__ASSIGNMENT__.
Skip the pictures. Transcribe the rest of the data below without changing a word.

───── EXTRACTED RECORDS

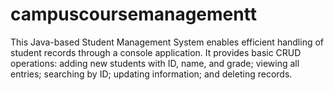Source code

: # campuscoursemanagementt
This Java-based Student Management System enables efficient handling of student records through a console application. It provides basic CRUD operations: adding new students with ID, name, and grade; viewing all entries; searching by ID; updating information; and deleting records. 
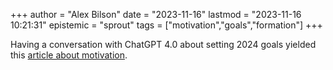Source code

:+++
author = "Alex Bilson"
date = "2023-11-16"
lastmod = "2023-11-16 10:21:31"
epistemic = "sprout"
tags = ["motivation","goals","formation"]
+++

Having a conversation with ChatGPT 4.0 about setting 2024 goals yielded this [article about motivation](https://www.psychologytoday.com/us/blog/finding-new-home/202201/how-increase-self-motivation).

──────────

__RESPONSE AREA__.
Source code

: # campuscoursemanagementt
This Java-based Student Management System enables efficient handling of student records through a console application. It provides basic CRUD operations: adding new students with ID, name, and grade; viewing all entries; searching by ID; updating information; and deleting records. 
Source code

:+++
author = "Alex Bilson"
date = "2023-11-16"
lastmod = "2023-11-16 10:21:31"
epistemic = "sprout"
tags = ["motivation","goals","formation"]
+++

Having a conversation with ChatGPT 4.0 about setting 2024 goals yielded this [article about motivation](https://www.psychologytoday.com/us/blog/finding-new-home/202201/how-increase-self-motivation).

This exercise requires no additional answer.